Forum Discussion
Classroom-based, instructor-led Microsoft Teams for large and dispersed companies
- Oct 10, 2019
Chris Blackstone highly recommend a Champions network, built from multiple business units, across all regions, and strong visible leadership support. Microsoft did not have the training we needed, so we have a small in-house adoption team. We got them going with the hands-on training and AMA sessions, built the knowledge, developed use cases per area based on their feedback, and then did a full roll out. We had a learning hub for information which links back to the specific apps which plug into Teams. Teams is intuitive for a jump start, and then you need to Level Up - focus on your use cases and how you can help people solve specific issues, or template things. Depending on your demographic, gamification + swag has worked well.
Chris Blackstone when we rolled out Teams - our initial focus was on how it replaced Skype. This is what you did in Skype - this is how you'll do it in Teams. While they still had access to collaboration - we didn't focus on it. Our reason for doing this is a constant thing we hear from our users is "OMG you are giving me ANOTHER tool I have to go and look at? I have email, I have file shares, I have skype, I have sharepoint....and you want me to do something else?" This way we were able to say we aren't adding we are replacing.
Then once we had everyone in Teams and using it every day for communications (chat and meetings) - then we could introduce collaboration and show them all of the extra stuff they could do. For many the mere concept of collaboration was foreign to them - so it took more to help them to understand that.
For the communication piece - we used written communications, short how to videos for tasks from Brainstorm, for English speakers the Microsoft instructor led sessions on moving from Skype to Teams (Instructor Led Training), and then for non English speakers we partnered with a company to deliver the content in their native language via a webinar.
For the collaboration training - for our larger knowledge base worker locations - we did on site instructor led sessions. For everywhere else - we did webinars - either using the Microsoft retail store trainers for English - or our partner for the non English speakers.

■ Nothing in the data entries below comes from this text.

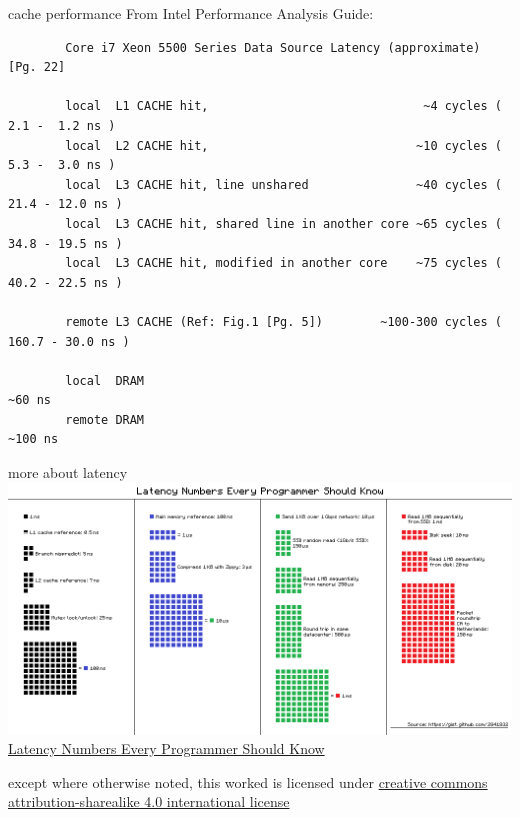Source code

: \documentclass[10pt, t]{beamer}
\begin{document}
  \begin{frame}[fragile]{cache performance}
    From Intel Performance Analysis Guide:
    \begin{tiny}
      \begin{verbatim}
        Core i7 Xeon 5500 Series Data Source Latency (approximate)               [Pg. 22]

        local  L1 CACHE hit,                              ~4 cycles (   2.1 -  1.2 ns )
        local  L2 CACHE hit,                             ~10 cycles (   5.3 -  3.0 ns )
        local  L3 CACHE hit, line unshared               ~40 cycles (  21.4 - 12.0 ns )
        local  L3 CACHE hit, shared line in another core ~65 cycles (  34.8 - 19.5 ns )
        local  L3 CACHE hit, modified in another core    ~75 cycles (  40.2 - 22.5 ns )

        remote L3 CACHE (Ref: Fig.1 [Pg. 5])        ~100-300 cycles ( 160.7 - 30.0 ns )

        local  DRAM                                                   ~60 ns
        remote DRAM                                                  ~100 ns
      \end{verbatim}
    \end{tiny}
  \end{frame}

  \begin{frame}{more about latency}
    \includegraphics[width=\textwidth]{cache-perf.png}\\
    \hfill \tiny{\href{https://i.stack.imgur.com/a7jWu.png}{Latency Numbers
    Every Programmer Should Know}}
  \end{frame}

  \appendix

  \begin{frame}[c]
    \begin{center}\ccbysa\end{center}

    except where otherwise noted, this worked is licensed under
    \href{http://creativecommons.org/licenses/by-sa/4.0/}{creative commons
    attribution-sharealike 4.0 international license}
  \end{frame}
\end{document}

We also have a strong champions group and a Help O365 user community (within Yammer) where anyone can go and ask questions.
We didn't require anyone to attend training. For the onsite instructor led collaboration training - we tried to make it fun. We did Teams Excite Weeks. Anyone that participated in any of the events during the week was entered into a raffle for prizes. Events were - Ask Me Anything (we had people from our Microsoft account team on hand for people to stop by and ask questions and get Microsoft swag), we had a professional photographer come on site to take profile pictures for anyone interested, we had cake, and the training. The prizes we gave away were:
- Lunch with Roy (Roy is our CEO)
- 1 extra vacation day (employees only eligible - not contractors)
- Pirates baseball tickets (we are in Pittsburgh)
- Teams swag (backpack and some other things)
- Surface Go - people had to attend one of the training sessions in order to be registered for this prize
Our Microsoft account team submitted into two programs they have available for customers to get us funding to pay for some of the prizes and the swag.
Happy to share any of the content we created for our transition if you're interested.